The question presented in this case is whether the seizure of allegedly obscene material, contemporaneous with and as an incident to an arrest for the public exhibition of such material in a commercial theater may be accomplished without a warrant.
On September 29, 1970, the sheriff of Pulaski County, Kentucky, accompanied by the district prosecutor, purchased tickets to a local drive-in theater. There the sheriff observed, in its entirety, a film called "Cindy and Donna" and concluded that it was obscene and that its exhibition was in violation of a state statute. A substantial part of the film was also observed by a deputy sheriff from a vantage point on the road outside the theater. Since the petitioner conceded the obscenity of the film at trial, that issue is not before us for decision.

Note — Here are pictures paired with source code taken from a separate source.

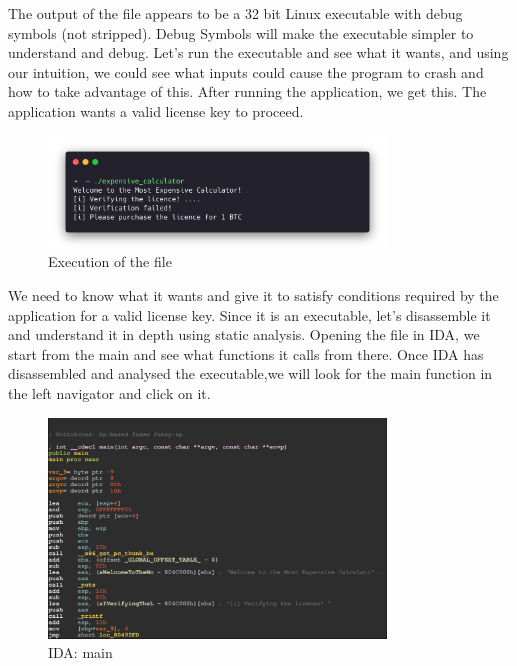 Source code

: The output of the file appears to be a 32 bit Linux executable with debug
symbols (not stripped). Debug Symbols will make the executable simpler to
understand and debug. Let's run the executable and see what it wants, and using
our intuition, we could see what inputs could cause the program to crash and how
to take advantage of this. After running the application, we get this. The
application wants a valid license key to proceed.
\begin{figure}[H]
  \centering
  \includegraphics[width=0.8\textwidth]{figures/run_file}
  \caption{Execution of the file}
  \label{f:run_file}
\end{figure}
We need to know what it wants and give it to satisfy conditions required by the
application for a valid license key. Since it is an executable, let's
disassemble it and understand it in depth using static analysis. Opening the
file in IDA, we start from the main and see what functions it calls from
there. Once IDA has disassembled and analysed the executable,we will look for
the main function in the left navigator and click on it.

\begin{figure}[H]
  \centering
  \includegraphics[width=0.8\textwidth]{figures/ida-main}
  \caption{IDA: main}
  \label{f:ida-main}
\end{figure}

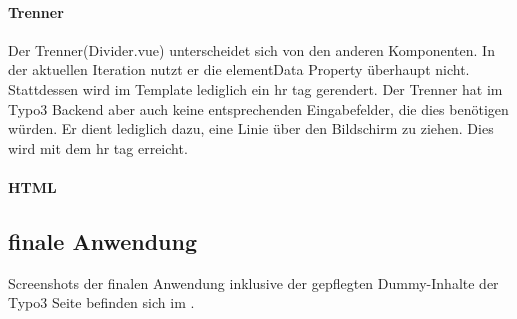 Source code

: \paragraph{Trenner}

Der Trenner(Divider.vue) unterscheidet sich von den anderen Komponenten. In der aktuellen Iteration nutzt er die elementData Property überhaupt nicht. Stattdessen wird im Template lediglich ein hr tag gerendert. Der Trenner hat im Typo3 Backend aber auch keine entsprechenden Eingabefelder, die dies benötigen würden. Er dient lediglich dazu, eine Linie über den Bildschirm zu ziehen. Dies wird mit dem hr tag erreicht.

\paragraph{HTML}

\subsection{finale Anwendung}
\label{sec:finale Anwendung}

Screenshots der finalen Anwendung inklusive der gepflegten Dummy-Inhalte der Typo3 Seite befinden sich im .
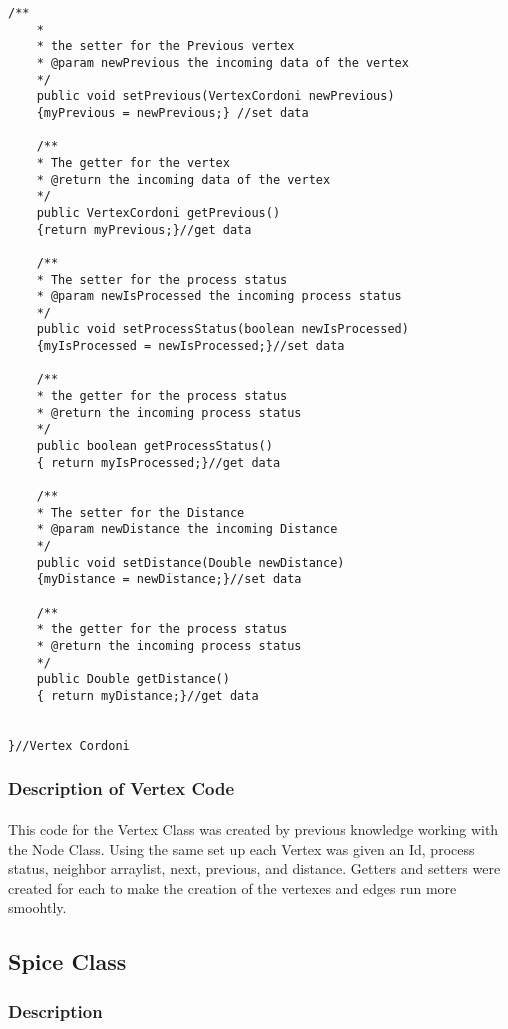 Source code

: \documentclass[letterpaper, 10pt,DIV=13]{scrartcl}
\numberwithin{equation}{section} %
\numberwithin{figure}{section} %
\numberwithin{table}{section} %
\begin{document}
\begin{lstlisting}[frame=single, ]
    /**
    * 
    * the setter for the Previous vertex 
    * @param newPrevious the incoming data of the vertex
    */
    public void setPrevious(VertexCordoni newPrevious)
    {myPrevious = newPrevious;} //set data

    /**
    * The getter for the vertex 
    * @return the incoming data of the vertex
    */
    public VertexCordoni getPrevious()
    {return myPrevious;}//get data

    /**
    * The setter for the process status
    * @param newIsProcessed the incoming process status
    */
    public void setProcessStatus(boolean newIsProcessed)
    {myIsProcessed = newIsProcessed;}//set data

    /**
    * the getter for the process status
    * @return the incoming process status
    */
    public boolean getProcessStatus()
    { return myIsProcessed;}//get data

    /**
    * The setter for the Distance
    * @param newDistance the incoming Distance
    */
    public void setDistance(Double newDistance)
    {myDistance = newDistance;}//set data

    /**
    * the getter for the process status
    * @return the incoming process status
    */
    public Double getDistance()
    { return myDistance;}//get data

   
}//Vertex Cordoni

\end{lstlisting}

\subsubsection{Description of Vertex Code}
\paragraph{} This code for the Vertex Class was created by previous knowledge working with the Node Class. Using the same set up each Vertex was given an Id, process status, neighbor arraylist, next, previous, and distance. Getters and setters were created for each to make the creation of the vertexes and edges run more smoohtly. 

\subsection{Spice Class}

\subsubsection{Description}
\end{document}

The sheriff, at the conclusion of the film, proceeded to the projection booth, where he arrested petitioner, the manager of the theater, on the charge of exhibiting an obscene film to the public contrary to Ky. Rev. Stat. § 436.101 (1973).
On September 30, 1970, the day following the arrest of petitioner and the seizure of the film, the Grand Jury of Pulaski County heard testimony concerning the scenes and content of the film and returned an indictment charging petitioner with exhibiting an obscene film in violation of Ky. Rev. Stat. § 436.101. On October 3, 1970, petitioner entered a plea of not guilty in the Pulaski Circuit Court, and the case was set for trial. On October 12, 1970, petitioner filed a motion to suppress the film as evidence and to dismiss the indictment. The motion was predicated upon the ground that the film was "improperly, unlawfully and illegally seized, contrary to . . . the laws of the land." Four days later, on October 16, 1970, the Pulaski Circuit Court heard argument at an adversary hearing on petitioner's motion. The motion was denied.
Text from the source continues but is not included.